» What this task involves: What follows is a block of records; reproduce all of it verbatim.

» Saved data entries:
Segment Open

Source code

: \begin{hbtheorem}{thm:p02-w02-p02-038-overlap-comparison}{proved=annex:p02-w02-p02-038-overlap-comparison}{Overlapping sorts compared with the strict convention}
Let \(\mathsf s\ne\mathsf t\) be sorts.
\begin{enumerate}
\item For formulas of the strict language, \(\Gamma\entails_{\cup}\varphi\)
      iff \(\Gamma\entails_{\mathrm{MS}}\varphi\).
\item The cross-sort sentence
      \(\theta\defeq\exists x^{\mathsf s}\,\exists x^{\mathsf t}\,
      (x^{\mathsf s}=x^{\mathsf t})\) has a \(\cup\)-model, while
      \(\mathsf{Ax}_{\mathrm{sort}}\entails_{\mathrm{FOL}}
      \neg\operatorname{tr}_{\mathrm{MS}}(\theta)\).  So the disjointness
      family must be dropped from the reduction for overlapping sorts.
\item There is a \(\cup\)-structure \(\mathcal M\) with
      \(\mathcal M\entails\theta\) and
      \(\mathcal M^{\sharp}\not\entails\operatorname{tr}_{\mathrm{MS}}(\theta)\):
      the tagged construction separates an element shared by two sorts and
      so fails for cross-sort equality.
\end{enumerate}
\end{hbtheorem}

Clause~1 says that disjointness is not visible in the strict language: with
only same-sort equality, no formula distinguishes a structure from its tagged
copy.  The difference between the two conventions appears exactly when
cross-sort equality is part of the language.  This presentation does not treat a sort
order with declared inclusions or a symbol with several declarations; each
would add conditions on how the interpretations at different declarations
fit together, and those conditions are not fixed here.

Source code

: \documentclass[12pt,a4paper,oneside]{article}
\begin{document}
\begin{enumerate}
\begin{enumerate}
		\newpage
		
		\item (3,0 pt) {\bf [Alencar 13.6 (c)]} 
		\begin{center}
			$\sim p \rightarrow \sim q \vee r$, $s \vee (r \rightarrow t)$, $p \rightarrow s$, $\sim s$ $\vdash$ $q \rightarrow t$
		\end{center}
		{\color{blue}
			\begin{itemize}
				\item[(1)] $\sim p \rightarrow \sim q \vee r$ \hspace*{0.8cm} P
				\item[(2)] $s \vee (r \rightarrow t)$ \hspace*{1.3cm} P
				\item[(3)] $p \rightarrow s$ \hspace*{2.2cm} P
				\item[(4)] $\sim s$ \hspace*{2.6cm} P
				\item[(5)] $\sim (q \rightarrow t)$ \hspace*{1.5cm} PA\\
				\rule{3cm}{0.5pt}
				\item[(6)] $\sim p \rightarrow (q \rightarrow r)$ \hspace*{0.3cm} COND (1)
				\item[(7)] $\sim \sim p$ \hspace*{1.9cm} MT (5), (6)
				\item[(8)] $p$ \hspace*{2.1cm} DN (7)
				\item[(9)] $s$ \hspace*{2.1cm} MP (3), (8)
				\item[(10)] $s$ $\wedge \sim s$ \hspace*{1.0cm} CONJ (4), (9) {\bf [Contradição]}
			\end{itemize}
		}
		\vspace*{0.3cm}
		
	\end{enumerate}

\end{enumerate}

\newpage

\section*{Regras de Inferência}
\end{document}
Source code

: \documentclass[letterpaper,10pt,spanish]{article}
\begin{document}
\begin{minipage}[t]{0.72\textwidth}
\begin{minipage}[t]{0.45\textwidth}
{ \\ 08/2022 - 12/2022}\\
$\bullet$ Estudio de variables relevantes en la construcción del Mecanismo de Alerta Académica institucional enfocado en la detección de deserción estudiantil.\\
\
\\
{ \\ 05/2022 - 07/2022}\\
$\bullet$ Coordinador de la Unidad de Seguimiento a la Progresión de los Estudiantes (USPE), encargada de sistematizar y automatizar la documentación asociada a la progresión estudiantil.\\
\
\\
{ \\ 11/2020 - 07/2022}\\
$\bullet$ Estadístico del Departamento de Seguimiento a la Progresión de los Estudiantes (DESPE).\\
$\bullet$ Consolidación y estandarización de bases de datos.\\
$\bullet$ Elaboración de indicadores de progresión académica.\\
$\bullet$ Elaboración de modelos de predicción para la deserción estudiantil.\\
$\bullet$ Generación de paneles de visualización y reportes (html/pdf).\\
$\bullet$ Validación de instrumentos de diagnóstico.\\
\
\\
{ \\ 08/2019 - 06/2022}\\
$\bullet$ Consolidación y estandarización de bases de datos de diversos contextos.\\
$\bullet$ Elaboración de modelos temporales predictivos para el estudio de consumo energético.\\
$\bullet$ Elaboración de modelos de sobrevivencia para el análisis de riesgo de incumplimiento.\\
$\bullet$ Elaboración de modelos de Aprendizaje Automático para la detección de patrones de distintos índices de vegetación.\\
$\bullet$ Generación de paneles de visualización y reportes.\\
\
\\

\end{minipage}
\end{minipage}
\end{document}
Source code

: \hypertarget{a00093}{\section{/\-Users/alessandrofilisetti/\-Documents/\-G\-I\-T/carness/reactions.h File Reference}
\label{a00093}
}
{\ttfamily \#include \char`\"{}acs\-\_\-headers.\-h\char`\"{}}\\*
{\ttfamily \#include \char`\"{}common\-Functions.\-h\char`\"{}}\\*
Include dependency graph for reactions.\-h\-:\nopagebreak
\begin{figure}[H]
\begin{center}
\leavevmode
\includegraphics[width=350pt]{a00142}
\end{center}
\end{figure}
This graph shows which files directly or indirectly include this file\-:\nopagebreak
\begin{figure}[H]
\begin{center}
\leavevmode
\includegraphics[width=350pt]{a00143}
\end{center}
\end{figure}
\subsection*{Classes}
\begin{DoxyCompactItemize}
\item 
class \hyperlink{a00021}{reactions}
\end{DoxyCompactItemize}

Segment Closed

» Solved problem:
Source code

: \begin{hbtheorem}{thm:p02-w02-p02-038-overlap-comparison}{proved=annex:p02-w02-p02-038-overlap-comparison}{Overlapping sorts compared with the strict convention}
Let \(\mathsf s\ne\mathsf t\) be sorts.
\begin{enumerate}
\item For formulas of the strict language, \(\Gamma\entails_{\cup}\varphi\)
      iff \(\Gamma\entails_{\mathrm{MS}}\varphi\).
\item The cross-sort sentence
      \(\theta\defeq\exists x^{\mathsf s}\,\exists x^{\mathsf t}\,
      (x^{\mathsf s}=x^{\mathsf t})\) has a \(\cup\)-model, while
      \(\mathsf{Ax}_{\mathrm{sort}}\entails_{\mathrm{FOL}}
      \neg\operatorname{tr}_{\mathrm{MS}}(\theta)\).  So the disjointness
      family must be dropped from the reduction for overlapping sorts.
\item There is a \(\cup\)-structure \(\mathcal M\) with
      \(\mathcal M\entails\theta\) and
      \(\mathcal M^{\sharp}\not\entails\operatorname{tr}_{\mathrm{MS}}(\theta)\):
      the tagged construction separates an element shared by two sorts and
      so fails for cross-sort equality.
\end{enumerate}
\end{hbtheorem}

Clause~1 says that disjointness is not visible in the strict language: with
only same-sort equality, no formula distinguishes a structure from its tagged
copy.  The difference between the two conventions appears exactly when
cross-sort equality is part of the language.  This presentation does not treat a sort
order with declared inclusions or a symbol with several declarations; each
would add conditions on how the interpretations at different declarations
fit together, and those conditions are not fixed here.

Source code

: \documentclass[12pt,a4paper,oneside]{article}
\begin{document}
\begin{enumerate}
\begin{enumerate}
		\newpage
		
		\item (3,0 pt) {\bf [Alencar 13.6 (c)]} 
		\begin{center}
			$\sim p \rightarrow \sim q \vee r$, $s \vee (r \rightarrow t)$, $p \rightarrow s$, $\sim s$ $\vdash$ $q \rightarrow t$
		\end{center}
		{\color{blue}
			\begin{itemize}
				\item[(1)] $\sim p \rightarrow \sim q \vee r$ \hspace*{0.8cm} P
				\item[(2)] $s \vee (r \rightarrow t)$ \hspace*{1.3cm} P
				\item[(3)] $p \rightarrow s$ \hspace*{2.2cm} P
				\item[(4)] $\sim s$ \hspace*{2.6cm} P
				\item[(5)] $\sim (q \rightarrow t)$ \hspace*{1.5cm} PA\\
				\rule{3cm}{0.5pt}
				\item[(6)] $\sim p \rightarrow (q \rightarrow r)$ \hspace*{0.3cm} COND (1)
				\item[(7)] $\sim \sim p$ \hspace*{1.9cm} MT (5), (6)
				\item[(8)] $p$ \hspace*{2.1cm} DN (7)
				\item[(9)] $s$ \hspace*{2.1cm} MP (3), (8)
				\item[(10)] $s$ $\wedge \sim s$ \hspace*{1.0cm} CONJ (4), (9) {\bf [Contradição]}
			\end{itemize}
		}
		\vspace*{0.3cm}
		
	\end{enumerate}

\end{enumerate}

\newpage

\section*{Regras de Inferência}
\end{document}
Source code

: \documentclass[letterpaper,10pt,spanish]{article}
\begin{document}
\begin{minipage}[t]{0.72\textwidth}
\begin{minipage}[t]{0.45\textwidth}
{ \\ 08/2022 - 12/2022}\\
$\bullet$ Estudio de variables relevantes en la construcción del Mecanismo de Alerta Académica institucional enfocado en la detección de deserción estudiantil.\\
\
\\
{ \\ 05/2022 - 07/2022}\\
$\bullet$ Coordinador de la Unidad de Seguimiento a la Progresión de los Estudiantes (USPE), encargada de sistematizar y automatizar la documentación asociada a la progresión estudiantil.\\
\
\\
{ \\ 11/2020 - 07/2022}\\
$\bullet$ Estadístico del Departamento de Seguimiento a la Progresión de los Estudiantes (DESPE).\\
$\bullet$ Consolidación y estandarización de bases de datos.\\
$\bullet$ Elaboración de indicadores de progresión académica.\\
$\bullet$ Elaboración de modelos de predicción para la deserción estudiantil.\\
$\bullet$ Generación de paneles de visualización y reportes (html/pdf).\\
$\bullet$ Validación de instrumentos de diagnóstico.\\
\
\\
{ \\ 08/2019 - 06/2022}\\
$\bullet$ Consolidación y estandarización de bases de datos de diversos contextos.\\
$\bullet$ Elaboración de modelos temporales predictivos para el estudio de consumo energético.\\
$\bullet$ Elaboración de modelos de sobrevivencia para el análisis de riesgo de incumplimiento.\\
$\bullet$ Elaboración de modelos de Aprendizaje Automático para la detección de patrones de distintos índices de vegetación.\\
$\bullet$ Generación de paneles de visualización y reportes.\\
\
\\

\end{minipage}
\end{minipage}
\end{document}
Source code

: \hypertarget{a00093}{\section{/\-Users/alessandrofilisetti/\-Documents/\-G\-I\-T/carness/reactions.h File Reference}
\label{a00093}
}
{\ttfamily \#include \char`\"{}acs\-\_\-headers.\-h\char`\"{}}\\*
{\ttfamily \#include \char`\"{}common\-Functions.\-h\char`\"{}}\\*
Include dependency graph for reactions.\-h\-:\nopagebreak
\begin{figure}[H]
\begin{center}
\leavevmode
\includegraphics[width=350pt]{a00142}
\end{center}
\end{figure}
This graph shows which files directly or indirectly include this file\-:\nopagebreak
\begin{figure}[H]
\begin{center}
\leavevmode
\includegraphics[width=350pt]{a00143}
\end{center}
\end{figure}
\subsection*{Classes}
\begin{DoxyCompactItemize}
\item 
class \hyperlink{a00021}{reactions}
\end{DoxyCompactItemize}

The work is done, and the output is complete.